Lionel Jospin ne sera pas candidat
Lionel Jospin ne sera pas candidatL'ancien Premier ministre a décidé de ne pas présenter sa candidature à l'investiture PS pour la présidentielle de 2007. Peinait à décoller dans les sondages : Après son échec cuisant du 21 avril 2002, au premier tour de la présidentielle, Lionel Jospin avait pris ses distance avec la politique après 30 ans d'une carrière toute entière tendue vers le pouvoir, depuis des débuts trotskistes qu'il avait difficilement fini par reconnaître. Il n'avait pas rompu néanmoins tous les ponts, en s'inscrivant dans la section socialiste du XVIIIè arrondissement de Paris. Trois ans plus tard, il était intervenu à nouveau dans le débat, d'abord en s'engageant pour le "oui" lors de la campagne pour le référendum sur la Constitution européenne, puis avec la publication d'un livre "Le monde comme je le vois".
Lionel Jospin ne sera pas candidat à l'investiture PS pour la présidentielle de 2007. C'est ce qu'il a annoncé mercredi soir à l'issue d'une réunion de jospiniens. Au cours de la soirée, Lionel Jospin a expliqué qu'il ne voulait "pas fractionner le parti", en ajoutant qu'il adresserait une lettre aux militants socialistes en ce sens, a-t-on appris auprès de participants. L'ancien chef de gouvernement développera sur RTL ce jeudi matin à 7H50 les éléments qui l'ont conduit à prendre cette décision.

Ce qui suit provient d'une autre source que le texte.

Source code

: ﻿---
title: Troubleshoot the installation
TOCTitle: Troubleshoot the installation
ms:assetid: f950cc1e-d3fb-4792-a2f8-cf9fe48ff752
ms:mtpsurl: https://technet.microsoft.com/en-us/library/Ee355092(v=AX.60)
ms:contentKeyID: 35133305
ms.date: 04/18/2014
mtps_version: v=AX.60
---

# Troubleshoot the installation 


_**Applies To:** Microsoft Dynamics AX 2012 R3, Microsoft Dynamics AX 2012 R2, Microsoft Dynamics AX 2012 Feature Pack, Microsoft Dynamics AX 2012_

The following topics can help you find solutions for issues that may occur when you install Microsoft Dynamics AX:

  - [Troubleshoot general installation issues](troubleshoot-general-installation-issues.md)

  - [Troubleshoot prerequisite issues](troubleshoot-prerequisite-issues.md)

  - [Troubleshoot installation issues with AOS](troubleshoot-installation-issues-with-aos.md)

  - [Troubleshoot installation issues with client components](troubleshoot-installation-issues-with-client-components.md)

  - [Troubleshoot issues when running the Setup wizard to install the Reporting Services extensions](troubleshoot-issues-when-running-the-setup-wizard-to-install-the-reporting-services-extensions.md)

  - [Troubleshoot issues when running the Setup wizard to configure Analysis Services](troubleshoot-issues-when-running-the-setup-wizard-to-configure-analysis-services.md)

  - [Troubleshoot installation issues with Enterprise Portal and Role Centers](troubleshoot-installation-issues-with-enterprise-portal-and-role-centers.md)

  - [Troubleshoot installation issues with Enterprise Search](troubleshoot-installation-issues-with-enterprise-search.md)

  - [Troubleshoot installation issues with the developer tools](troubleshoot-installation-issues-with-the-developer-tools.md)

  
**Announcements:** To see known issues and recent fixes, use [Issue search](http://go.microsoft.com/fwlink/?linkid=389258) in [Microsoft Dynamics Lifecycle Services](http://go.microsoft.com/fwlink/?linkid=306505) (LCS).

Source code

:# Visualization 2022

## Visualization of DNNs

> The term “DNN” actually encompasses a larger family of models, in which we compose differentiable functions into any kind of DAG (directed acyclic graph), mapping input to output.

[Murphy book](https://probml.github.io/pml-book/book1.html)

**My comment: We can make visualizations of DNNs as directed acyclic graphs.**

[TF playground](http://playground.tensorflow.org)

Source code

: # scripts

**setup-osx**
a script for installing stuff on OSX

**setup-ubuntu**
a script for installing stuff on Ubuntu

Mercredi en début de soirée, son entourage avait indiqué qu'il pourrait annoncer "une décision importante", jeudi, soit deux jours avant l'ouverture du dépôt des candidatures à l'investiture. Une incertitude pesait sur une entrée de Lionel Jospin dans la course des présidentiables socialistes. A ce jour, Ségolène Royal, Laurent Fabius, Dominique Strauss-Kahn et Jack Lang ont fait part de leur intention de présenter leur candidature.
Peu à peu, Lionel Jospin avait laissé s'installer l'idée d'un retour pour 2007, d'abord distillée par la voix de proches, puis en annonçant son intention de participer au débat et enfin en n'excluant pas en juin dernier de solliciter l'investiture. Trop tard pour certains, en dépit d'une intervention pleine d'émotion fin août à l'Université d'été du PS, dans laquelle il avait notamment reconnu "un certain nombre d'erreurs" dans sa campagne de 2002 contre Jacques Chirac. Mais sa candidature peinait à décoller dans les sondages et ses anciens partisans rejetaient toute idée de désistement en sa faveur.